*Activity*
If a line below contains the string "Public", copy it out.

*Study material*
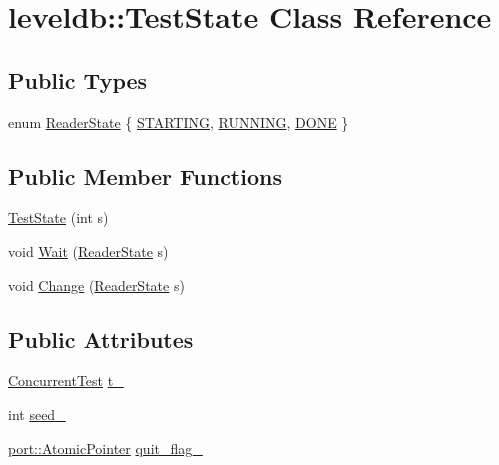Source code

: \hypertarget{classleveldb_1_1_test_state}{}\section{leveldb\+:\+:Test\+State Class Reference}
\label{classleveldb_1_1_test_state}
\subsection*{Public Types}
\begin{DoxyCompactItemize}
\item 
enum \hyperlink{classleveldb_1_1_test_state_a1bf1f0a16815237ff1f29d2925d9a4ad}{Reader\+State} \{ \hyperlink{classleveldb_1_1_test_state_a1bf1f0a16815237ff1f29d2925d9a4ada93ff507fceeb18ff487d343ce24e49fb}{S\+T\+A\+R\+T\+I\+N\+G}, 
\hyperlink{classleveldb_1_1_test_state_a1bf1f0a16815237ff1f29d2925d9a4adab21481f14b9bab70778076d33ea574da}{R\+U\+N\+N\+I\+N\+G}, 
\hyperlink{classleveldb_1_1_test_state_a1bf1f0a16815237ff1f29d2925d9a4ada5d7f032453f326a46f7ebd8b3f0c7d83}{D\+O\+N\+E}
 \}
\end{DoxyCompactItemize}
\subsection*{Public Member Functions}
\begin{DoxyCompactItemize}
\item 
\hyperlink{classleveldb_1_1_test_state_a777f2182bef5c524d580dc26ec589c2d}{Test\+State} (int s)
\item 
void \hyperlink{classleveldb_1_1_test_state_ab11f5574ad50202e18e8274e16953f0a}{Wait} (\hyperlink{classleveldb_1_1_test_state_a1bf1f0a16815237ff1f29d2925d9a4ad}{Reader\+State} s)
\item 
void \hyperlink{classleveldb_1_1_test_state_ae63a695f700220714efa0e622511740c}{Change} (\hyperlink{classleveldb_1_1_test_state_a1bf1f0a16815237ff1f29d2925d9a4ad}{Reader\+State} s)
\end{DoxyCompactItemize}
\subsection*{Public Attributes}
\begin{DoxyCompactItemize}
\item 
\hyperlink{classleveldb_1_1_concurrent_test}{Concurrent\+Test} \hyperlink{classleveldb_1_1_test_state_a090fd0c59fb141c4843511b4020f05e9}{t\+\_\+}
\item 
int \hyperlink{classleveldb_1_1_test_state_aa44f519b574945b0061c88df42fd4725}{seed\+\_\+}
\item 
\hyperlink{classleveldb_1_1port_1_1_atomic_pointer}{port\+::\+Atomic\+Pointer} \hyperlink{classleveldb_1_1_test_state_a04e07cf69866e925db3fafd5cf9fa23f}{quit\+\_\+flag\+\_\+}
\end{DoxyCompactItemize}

*Result*
\subsection*{Public Types}
\subsection*{Public Member Functions}
\subsection*{Public Attributes}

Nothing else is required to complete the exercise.